Information given:
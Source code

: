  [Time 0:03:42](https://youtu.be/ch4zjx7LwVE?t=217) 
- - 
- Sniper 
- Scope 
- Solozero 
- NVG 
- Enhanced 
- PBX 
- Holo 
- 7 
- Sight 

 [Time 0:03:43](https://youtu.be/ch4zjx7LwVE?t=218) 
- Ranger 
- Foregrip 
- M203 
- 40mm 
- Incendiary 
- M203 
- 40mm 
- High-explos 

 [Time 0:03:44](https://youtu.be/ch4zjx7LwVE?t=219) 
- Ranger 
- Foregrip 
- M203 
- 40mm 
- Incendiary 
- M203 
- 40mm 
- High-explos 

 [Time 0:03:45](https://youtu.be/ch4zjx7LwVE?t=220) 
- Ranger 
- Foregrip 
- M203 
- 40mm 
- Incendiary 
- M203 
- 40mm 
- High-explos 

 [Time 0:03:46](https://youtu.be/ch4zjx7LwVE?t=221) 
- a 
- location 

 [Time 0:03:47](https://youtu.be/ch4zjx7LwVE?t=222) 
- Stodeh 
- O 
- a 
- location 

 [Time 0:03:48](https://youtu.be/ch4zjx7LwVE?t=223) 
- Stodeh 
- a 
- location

--

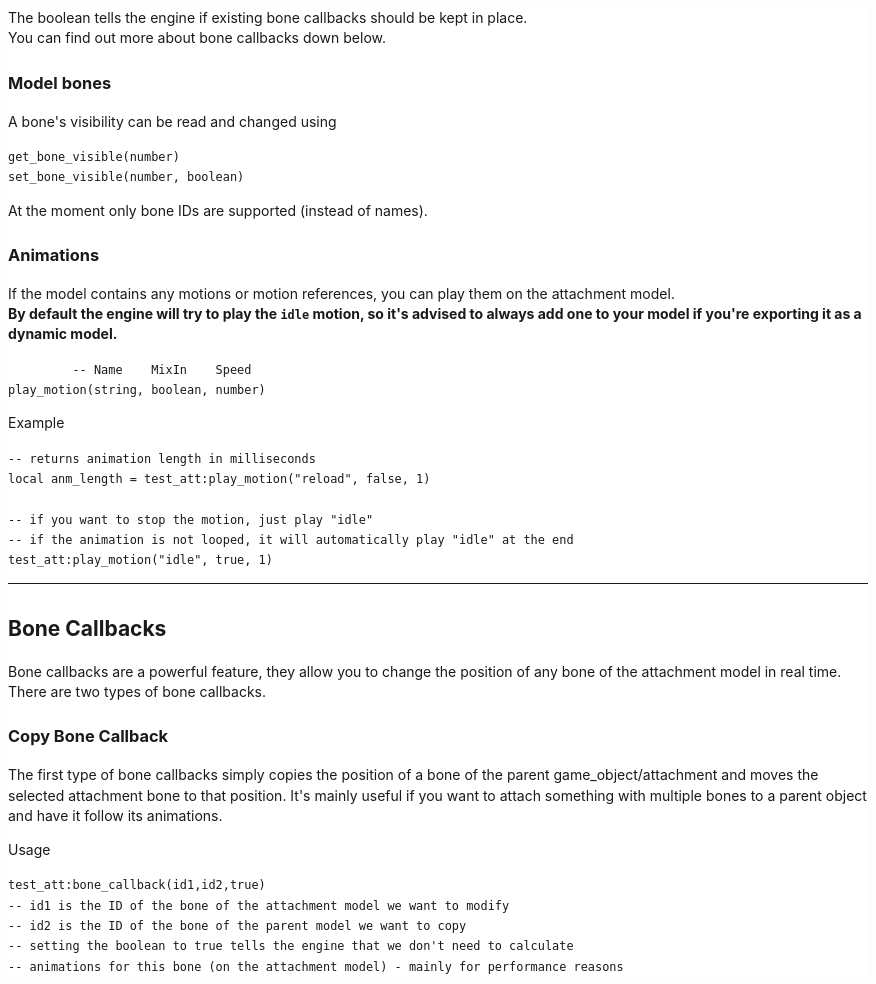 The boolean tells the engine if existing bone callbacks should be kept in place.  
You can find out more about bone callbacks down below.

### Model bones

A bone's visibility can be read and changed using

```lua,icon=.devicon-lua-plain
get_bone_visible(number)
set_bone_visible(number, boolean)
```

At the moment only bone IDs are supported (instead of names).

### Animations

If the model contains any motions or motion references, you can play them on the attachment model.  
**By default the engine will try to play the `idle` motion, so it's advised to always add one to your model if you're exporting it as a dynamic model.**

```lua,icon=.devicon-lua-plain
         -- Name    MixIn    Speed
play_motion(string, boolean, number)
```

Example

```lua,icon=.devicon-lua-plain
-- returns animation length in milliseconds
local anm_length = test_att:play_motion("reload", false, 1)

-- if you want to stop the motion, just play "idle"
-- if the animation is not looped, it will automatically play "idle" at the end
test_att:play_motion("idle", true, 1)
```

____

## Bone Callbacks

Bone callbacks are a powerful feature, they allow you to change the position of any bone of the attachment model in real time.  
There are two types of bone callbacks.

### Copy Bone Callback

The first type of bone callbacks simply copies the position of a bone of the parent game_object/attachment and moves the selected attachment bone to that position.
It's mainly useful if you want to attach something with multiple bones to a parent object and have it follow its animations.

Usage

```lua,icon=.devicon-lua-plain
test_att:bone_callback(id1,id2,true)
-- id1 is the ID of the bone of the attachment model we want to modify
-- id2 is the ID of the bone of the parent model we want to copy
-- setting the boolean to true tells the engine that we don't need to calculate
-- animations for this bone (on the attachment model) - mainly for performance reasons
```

Your goal: Look through the material and find each line that includes "will", then copy it.

Written answer:
**By default the engine will try to play the `idle` motion, so it's advised to always add one to your model if you're exporting it as a dynamic model.**
-- if the animation is not looped, it will automatically play "idle" at the end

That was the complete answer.